You may ask, surely there are better command-line tools for clustering? And you are right. One reason we include Weka in this chapter is to show you how you can work around these imperfections by building additional command-line tools. As you spend more time on the command line and try out other command-line tools, chances are that you come across one that seems very promising at first, but does not work as you expected. A common imperfection is the command-line tool does not handle standard in or standard out correctly. In the next section we’ll point out these imperfections and demonstrate how we work around them.

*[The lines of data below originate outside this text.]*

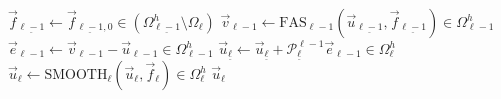 \documentclass{article}
\begin{document}
\begin{algorithm}
\begin{algorithmic}
    \State $\vec{f}_{\underline{\ell-1}} \gets \vec{f}_{\underline{\ell - 1},0} \in (\Omega^h_{\underline{\ell - 1}} \setminus \Omega_\ell)$ 
    \State $\vec{v}_{\ell - 1} \gets \textrm{FAS}_{\ell - 1}(\vec{u}_{\underline{\ell-1}}, \vec{f}_{\underline{\ell - 1}}) \in \Omega^h_{\ell - 1}$
    \State $\vec{e}_{\ell - 1} \gets \vec{v}_{\ell - 1} - \vec{u}_{\ell - 1} \in \Omega^h_{\ell - 1}$ 
    \State $\vec{u}_{\underline \ell} \gets \vec{u}_{\underline \ell} + \mathcal{P}^{\ell-1}_{\underline \ell} \vec{e}_{\ell - 1} \in \Omega^h_\ell $
    \State $\vec{u}_\ell \gets \text{SMOOTH}_\ell(\vec{u}_\ell, \vec{f}_\ell) \in \Omega^h_\ell$
    \State \Return $\vec{u}_\ell$
\EndProcedure 
\end{algorithmic} 
\end{algorithm}
\end{document}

9.4.2 Taming Weka on the Command Line

Weka can be invoked from the command line, but it’s definitely not straightforward or user friendly. Weka is programmed in Java, which means that you have to run java, specify the location of the weka.jar file, and specify the individual class you want to call. For example, Weka has a class called MexicanHat, which generates a toy data set. To generate 10 data points using this class, you would run:

$ java -cp ~/bin/weka.jar weka.datagenerators.classifiers.regression.MexicanHat\
>  -n 10 | fold
%
% Commandline
%
% weka.datagenerators.classifiers.regression.MexicanHat -r weka.datagenerators.c
lassifiers.regression.MexicanHat-S_1_-n_10_-A_1.0_-R_-10..10_-N_0.0_-V_1.0 -S 1
-n 10 -A 1.0 -R -10..10 -N 0.0 -V 1.0
%
@relation weka.datagenerators.classifiers.regression.MexicanHat-S_1_-n_10_-A_1.0
_-R_-10..10_-N_0.0_-V_1.0
@attribute x numeric
@attribute y numeric
@data
4.617564,-0.215591
-1.798384,0.541716
-5.845703,-0.072474
-3.345659,-0.060572
9.355118,0.00744
-9.877656,-0.044298
9.274096,0.016186
8.797308,0.066736
8.943898,0.051718
8.741643,0.072209

Don’t worry about the output of this command, we’ll discuss that later. At this moment, we’re concerned with the usage of Weka. There are a couple of things to note here:

You need run java, which is counter-intuitive.
The jar file contains over 2000 classes, and only about 300 of those can be used from the command line directly. How do you know which ones?
You need to specify entire namespace of the class: weka.datagenerators.classifiers.regression.MexicanHat. How are you supposed to remember that?Does this mean that we’re going to give up on Weka? Of course not! Since Weka does contain a lot of useful functionality, we’re going to tackle these issues in the next three subsections.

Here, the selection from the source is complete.